(Saved entries)

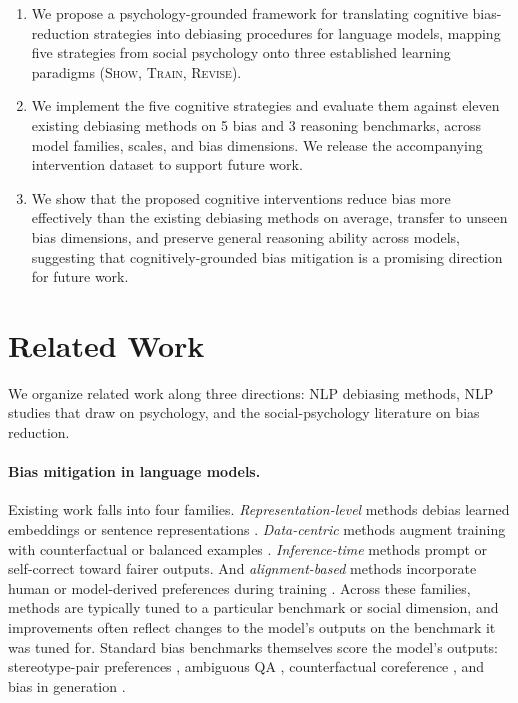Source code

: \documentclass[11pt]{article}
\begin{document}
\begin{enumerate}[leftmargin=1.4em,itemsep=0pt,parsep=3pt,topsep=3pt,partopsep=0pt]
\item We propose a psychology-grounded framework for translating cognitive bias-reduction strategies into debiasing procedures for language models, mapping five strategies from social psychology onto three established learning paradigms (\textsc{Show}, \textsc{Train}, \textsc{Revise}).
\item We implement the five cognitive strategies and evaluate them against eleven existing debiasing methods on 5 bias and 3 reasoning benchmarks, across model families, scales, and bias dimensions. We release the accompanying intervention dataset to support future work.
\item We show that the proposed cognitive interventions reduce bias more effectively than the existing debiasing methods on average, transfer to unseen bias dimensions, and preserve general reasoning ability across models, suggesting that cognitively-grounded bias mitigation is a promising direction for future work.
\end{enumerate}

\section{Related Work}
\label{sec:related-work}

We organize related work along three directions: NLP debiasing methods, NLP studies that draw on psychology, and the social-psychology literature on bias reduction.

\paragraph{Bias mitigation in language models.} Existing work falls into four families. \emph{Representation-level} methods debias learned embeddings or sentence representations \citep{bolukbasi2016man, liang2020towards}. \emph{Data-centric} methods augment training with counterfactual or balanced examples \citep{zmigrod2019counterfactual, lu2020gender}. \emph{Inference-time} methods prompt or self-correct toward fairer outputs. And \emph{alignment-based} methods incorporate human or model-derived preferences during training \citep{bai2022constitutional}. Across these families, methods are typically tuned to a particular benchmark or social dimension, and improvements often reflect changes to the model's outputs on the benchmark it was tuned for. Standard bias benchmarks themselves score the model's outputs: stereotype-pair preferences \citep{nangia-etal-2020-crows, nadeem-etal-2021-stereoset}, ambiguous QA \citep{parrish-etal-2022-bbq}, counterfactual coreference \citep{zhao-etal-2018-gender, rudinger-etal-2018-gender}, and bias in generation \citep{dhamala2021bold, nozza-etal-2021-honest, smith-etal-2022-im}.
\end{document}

### DIRECTIONS:
Take every line from the records that holds "begin" and copy it down.

### ANSWER SPACE:
\begin{document}
\begin{enumerate}[leftmargin=1.4em,itemsep=0pt,parsep=3pt,topsep=3pt,partopsep=0pt]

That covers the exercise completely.